In order to have user flows operational, you need to implement Boruta.Oauth.ResourceOwners context as described in Boruta README. Here it would look like

# lib/boruta_example/resource_owners.ex

defmodule BorutaExample.ResourceOwners do
  @behaviour Boruta.Oauth.ResourceOwners

  alias Boruta.Oauth.ResourceOwner
  alias MyApp.Accounts.User
  alias MyApp.Repo

  @impl Boruta.Oauth.ResourceOwners
  def get_by(username: username) do
    with %User{id: id, email: email, last_login_at: last_login_at} <- Repo.get_by(User, email: username) do
      {:ok, %ResourceOwner{sub: to_string(id), username: email, last_login_at: last_login_at}}
    else
      _ -> {:error, "User not found."}
    end
  end
  def get_by(sub: sub) do
    with %User{id: id, email: email, last_login_at: last_login_at} <- Repo.get_by(User, id: sub) do
      {:ok, %ResourceOwner{sub: to_string(id), username: email, last_login_at: last_login_at}}
    else
      _ -> {:error, "User not found."}
    end
  end

  @impl Boruta.Oauth.ResourceOwners
  def check_password(resource_owner, password) do
    user = Repo.get_by(User, id: resource_owner.sub)
    case User.valid_password?(user, password) do
      true -> :ok
      false -> {:error, "Invalid email or password."}
    end
  end

  @impl Boruta.Oauth.ResourceOwners
  def authorized_scopes(%ResourceOwner{}), do: []
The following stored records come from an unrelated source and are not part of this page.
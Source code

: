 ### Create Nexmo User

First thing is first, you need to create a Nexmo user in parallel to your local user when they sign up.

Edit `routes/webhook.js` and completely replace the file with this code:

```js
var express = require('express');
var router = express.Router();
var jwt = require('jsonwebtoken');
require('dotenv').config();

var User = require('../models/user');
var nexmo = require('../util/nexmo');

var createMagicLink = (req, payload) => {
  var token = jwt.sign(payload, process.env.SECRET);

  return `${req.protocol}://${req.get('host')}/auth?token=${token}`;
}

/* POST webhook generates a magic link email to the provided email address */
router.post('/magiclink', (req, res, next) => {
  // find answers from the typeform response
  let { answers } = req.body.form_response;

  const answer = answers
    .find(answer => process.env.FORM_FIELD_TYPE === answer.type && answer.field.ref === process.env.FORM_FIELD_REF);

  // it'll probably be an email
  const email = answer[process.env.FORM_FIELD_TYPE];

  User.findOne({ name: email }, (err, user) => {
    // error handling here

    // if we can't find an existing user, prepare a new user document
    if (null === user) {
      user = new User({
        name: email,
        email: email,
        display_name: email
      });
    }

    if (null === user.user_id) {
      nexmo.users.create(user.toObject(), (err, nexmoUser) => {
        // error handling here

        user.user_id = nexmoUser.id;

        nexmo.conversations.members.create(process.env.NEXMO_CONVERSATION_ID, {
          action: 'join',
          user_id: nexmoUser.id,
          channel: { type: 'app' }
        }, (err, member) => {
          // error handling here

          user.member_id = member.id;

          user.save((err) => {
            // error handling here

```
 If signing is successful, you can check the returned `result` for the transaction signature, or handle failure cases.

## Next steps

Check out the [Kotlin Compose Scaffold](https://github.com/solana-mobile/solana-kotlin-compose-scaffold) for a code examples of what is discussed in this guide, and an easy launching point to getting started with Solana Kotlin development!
  @impl Boruta.Oauth.ResourceOwners
  def claims(_resource_owner, _scope), do: %{}
end

and inject it with the main configuration

# config/config.exs

config :boruta, Boruta.Oauth,
  repo: BorutaExample.Repo,
  contexts: [
    resource_owners: BorutaExample.ResourceOwners
  ]

Last, you'll have to setup is the redirection in the OAuth authorize controller

# lib/boruta_example_web/controllers/oauth/authorize_controller.ex

...
  defp redirect_to_login(conn) do
    redirect(conn, to: Routes.user_session_path(conn, :new))
  end

Here all OAuth flows should be up and running!

5. OpenID Connect

In order to setup OpenID Connect flows, you need to tweak phx.gen.auth in order to redirect to login after logging out

# lib/boruta_example_web/controllers/user_auth.ex:80

...
  def log_out_user(conn) do
    ...
    conn
    |> renew_session()
    |> delete_resp_cookie(@remember_me_cookie)
    |> redirect(to: Routes.user_session_path(conn, :new))
  end

And set redirections in the OpenID authorize controller

# lib/boruta_example_web/controllers/openid/authorize_controller.ex

...
  defp redirect_to_login(conn) do
    redirect(conn, to: Routes.user_session_path(conn, :new))
  end

  defp log_out_user(conn) do
    UserAuth.log_out_user(conn)
  end

Last, you need to store the last_login_at field of users to keep track of the timestamp when users log in

# priv/repo/migrations/<timestamp>_add_last_login_at_to_users.exs

defmodule BorutaExample.Repo.Migrations.AddLastLoginAtToUsers do
  use Ecto.Migration

  def change do
    alter table(:users) do
      add :last_login_at, :utc_datetime_usec
    end
  end
end

# lib/boruta_example/accounts.ex:223

...
  def update_last_login_at(user) do
    user |> User.login_changeset() |> Repo.update!()
  end

...
  def log_in_user(conn, user, params \\ %{}) do
    token = Accounts.generate_user_session_token(user)
    Accounts.update_last_login_at(user)
    ...

# lib/boruta_example/accounts/user.ex

...
  schema "users" do
    ...
    field :last_login_at, :utc_datetime_usec

    timestamps()
  end
...
   def login_changeset(user) do
     change(user, last_login_at: DateTime.utc_now())
   end

Here we are! You have a basic OpenID Connect provider. You can now create a client as described here and start using it. Departing from there, you can use any OAuth/OpenID Connect client of your choice.

Hope you enjoyed the way so far. The process can definitely be improved at some points, all contributions of any kind will be very welcome.